The costs of the surgery varies according to where it is carried out.

However, it is usually in the region of £60,000 to £100,000 for the surgery alone, depending on complexity and the team/country where the surgery is likely to take place.

The interface components typically cost in the region of £4,000 – £5,000 and need to be replaced approximately every 2-3 years. In addition, there is the cost of the aftercare and rehabilitation.

During the claims process a candidate for osseointegration is likely to have a rehabilitation package overseen by a Case Manager with experience in amputation claims.

Once the decision has been made for osseointegration, steps will be taken for the Claimant to attend an osseointegration provider for a full assessment, including costs.

More and more we see that Defendants are not averse to a Claimant opting for osseointegration but understandably they will need to see evidence that it is the right and appropriate option in an individual case.

There can in fact be a financial saving to a Defendant when compared to costings for traditional socket-base mouldings which sometimes have to be altered every few years.

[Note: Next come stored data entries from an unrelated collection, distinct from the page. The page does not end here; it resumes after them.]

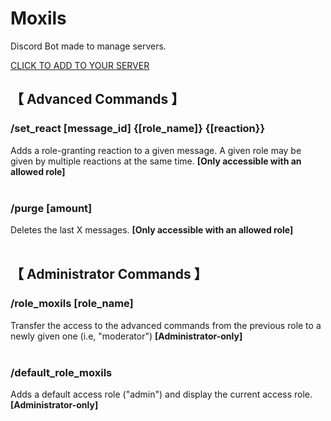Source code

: # **Moxils**


Discord Bot made to manage servers.

[CLICK TO ADD TO YOUR SERVER](https://discord.com/oauth2/authorize?client_id=1307728119397879912)

## 【 Advanced Commands 】

### /set_react [message_id] {[role_name]} {[reaction}}
Adds a role-granting reaction to a given message.
A given role may be given by multiple reactions at the same time. 
**[Only accessible with an allowed role]**
</br></br>
### /purge [amount]
Deletes the last X messages.
**[Only accessible with an allowed role]**
</br></br>

## 【 Administrator Commands 】


### /role_moxils [role_name]
Transfer the access to the advanced commands from the previous role to a newly given one (i.e, "moderator")
**[Administrator-only]**
</br></br>
### /default_role_moxils
Adds a default access role ("admin") and display the current access role.
**[Administrator-only]**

Is this the future for amputee claims?

It is difficult to say.

The future remains unclear regarding osseointegration, but the changes in implant design, surgical technique, pre- and post-surgery care and rehabilitation protocols have resulted in improvements of functional outcomes and quality of life.

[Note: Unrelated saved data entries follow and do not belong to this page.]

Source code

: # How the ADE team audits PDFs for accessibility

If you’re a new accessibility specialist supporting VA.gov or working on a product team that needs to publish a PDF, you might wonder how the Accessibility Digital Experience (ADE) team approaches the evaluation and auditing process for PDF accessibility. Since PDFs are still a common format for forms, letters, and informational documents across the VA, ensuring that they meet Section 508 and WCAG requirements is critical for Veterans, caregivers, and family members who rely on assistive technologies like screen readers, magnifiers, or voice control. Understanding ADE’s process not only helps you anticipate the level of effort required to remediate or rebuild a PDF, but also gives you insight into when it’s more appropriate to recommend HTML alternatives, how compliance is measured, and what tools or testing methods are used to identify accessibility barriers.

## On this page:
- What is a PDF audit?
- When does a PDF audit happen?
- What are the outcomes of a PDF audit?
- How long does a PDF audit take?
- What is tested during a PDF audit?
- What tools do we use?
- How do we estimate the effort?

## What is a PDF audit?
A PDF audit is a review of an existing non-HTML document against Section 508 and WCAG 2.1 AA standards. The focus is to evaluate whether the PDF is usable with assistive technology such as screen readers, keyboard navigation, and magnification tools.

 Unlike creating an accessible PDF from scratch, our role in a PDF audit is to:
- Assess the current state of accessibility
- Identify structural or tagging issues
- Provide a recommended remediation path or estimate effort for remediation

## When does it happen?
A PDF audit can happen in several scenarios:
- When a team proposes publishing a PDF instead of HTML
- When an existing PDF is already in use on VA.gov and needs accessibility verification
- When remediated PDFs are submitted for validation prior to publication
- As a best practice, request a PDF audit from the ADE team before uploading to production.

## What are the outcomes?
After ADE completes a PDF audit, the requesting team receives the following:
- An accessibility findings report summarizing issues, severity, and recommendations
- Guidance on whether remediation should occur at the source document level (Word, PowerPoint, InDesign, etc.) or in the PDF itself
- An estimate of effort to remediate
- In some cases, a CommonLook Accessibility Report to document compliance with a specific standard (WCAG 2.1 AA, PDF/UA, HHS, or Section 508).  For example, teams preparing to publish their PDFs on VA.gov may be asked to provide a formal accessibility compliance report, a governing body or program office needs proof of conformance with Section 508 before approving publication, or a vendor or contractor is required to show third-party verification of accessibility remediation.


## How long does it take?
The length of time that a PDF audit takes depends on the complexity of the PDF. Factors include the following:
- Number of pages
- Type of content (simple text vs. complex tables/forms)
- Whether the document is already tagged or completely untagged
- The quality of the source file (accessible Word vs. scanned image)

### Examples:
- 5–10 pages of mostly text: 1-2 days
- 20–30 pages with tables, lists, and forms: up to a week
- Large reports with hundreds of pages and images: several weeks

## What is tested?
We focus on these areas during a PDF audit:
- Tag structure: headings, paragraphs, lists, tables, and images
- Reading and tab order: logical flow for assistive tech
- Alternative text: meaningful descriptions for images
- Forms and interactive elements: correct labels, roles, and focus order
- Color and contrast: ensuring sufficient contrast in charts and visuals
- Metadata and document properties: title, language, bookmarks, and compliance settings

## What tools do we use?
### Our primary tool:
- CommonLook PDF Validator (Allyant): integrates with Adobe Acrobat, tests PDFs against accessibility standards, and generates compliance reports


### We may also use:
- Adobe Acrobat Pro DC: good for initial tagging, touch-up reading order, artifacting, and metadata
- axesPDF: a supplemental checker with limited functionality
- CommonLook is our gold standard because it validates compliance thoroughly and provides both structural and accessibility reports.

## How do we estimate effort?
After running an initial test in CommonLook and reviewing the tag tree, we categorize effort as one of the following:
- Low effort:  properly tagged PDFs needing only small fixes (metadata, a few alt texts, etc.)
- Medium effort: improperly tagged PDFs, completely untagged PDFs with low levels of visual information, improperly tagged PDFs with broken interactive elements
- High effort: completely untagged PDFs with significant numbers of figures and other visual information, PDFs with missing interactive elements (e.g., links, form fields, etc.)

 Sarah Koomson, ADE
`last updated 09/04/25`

From the limited available research, it also appears that as techniques develop and information is shared there has been a reduction in complications post-surgery.

It is now largely considered that for some amputees the benefits of osseointegration outweigh the acceptable clinical risks and it is becoming an established clinical treatment for those struggling with traditional socket prosthesis.

It is certainly something to be considered and discussed for an amputee struggling with traditional socket prosthesis.